--- INFORMATION SHOWN ---

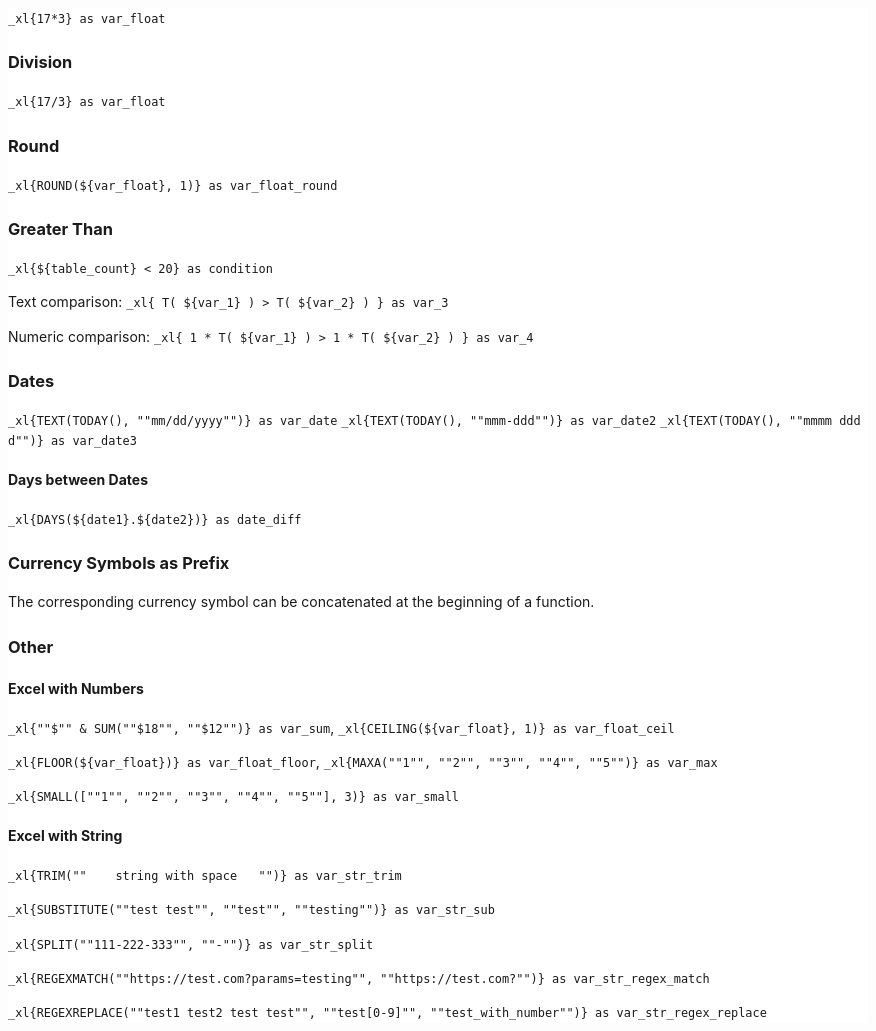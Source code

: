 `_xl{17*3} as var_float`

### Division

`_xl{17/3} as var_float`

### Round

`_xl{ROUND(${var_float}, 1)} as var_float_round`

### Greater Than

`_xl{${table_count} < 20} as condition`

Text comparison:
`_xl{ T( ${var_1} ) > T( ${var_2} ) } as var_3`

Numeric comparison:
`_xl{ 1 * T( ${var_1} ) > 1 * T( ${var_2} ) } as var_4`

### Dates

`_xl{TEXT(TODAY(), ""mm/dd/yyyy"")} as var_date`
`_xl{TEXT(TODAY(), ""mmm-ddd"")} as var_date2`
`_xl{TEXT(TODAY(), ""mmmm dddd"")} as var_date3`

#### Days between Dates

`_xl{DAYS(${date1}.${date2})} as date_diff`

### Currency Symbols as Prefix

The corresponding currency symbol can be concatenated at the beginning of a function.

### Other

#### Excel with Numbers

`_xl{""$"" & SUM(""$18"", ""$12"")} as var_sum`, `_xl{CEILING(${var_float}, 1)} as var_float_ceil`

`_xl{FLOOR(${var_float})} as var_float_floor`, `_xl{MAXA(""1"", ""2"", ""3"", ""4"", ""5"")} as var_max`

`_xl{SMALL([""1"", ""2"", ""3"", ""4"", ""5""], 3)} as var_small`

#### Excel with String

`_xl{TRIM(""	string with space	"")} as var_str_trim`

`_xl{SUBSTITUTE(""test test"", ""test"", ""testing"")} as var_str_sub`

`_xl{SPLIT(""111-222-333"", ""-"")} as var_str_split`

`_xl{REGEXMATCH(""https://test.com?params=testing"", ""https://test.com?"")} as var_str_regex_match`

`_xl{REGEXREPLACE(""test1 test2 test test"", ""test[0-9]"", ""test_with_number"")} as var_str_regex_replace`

---

TASK PROMPT:
Where a line of the data holds "test", show that line.

TASK ANSWER:
`_xl{SUBSTITUTE(""test test"", ""test"", ""testing"")} as var_str_sub`
`_xl{REGEXMATCH(""https://test.com?params=testing"", ""https://test.com?"")} as var_str_regex_match`
`_xl{REGEXREPLACE(""test1 test2 test test"", ""test[0-9]"", ""test_with_number"")} as var_str_regex_replace`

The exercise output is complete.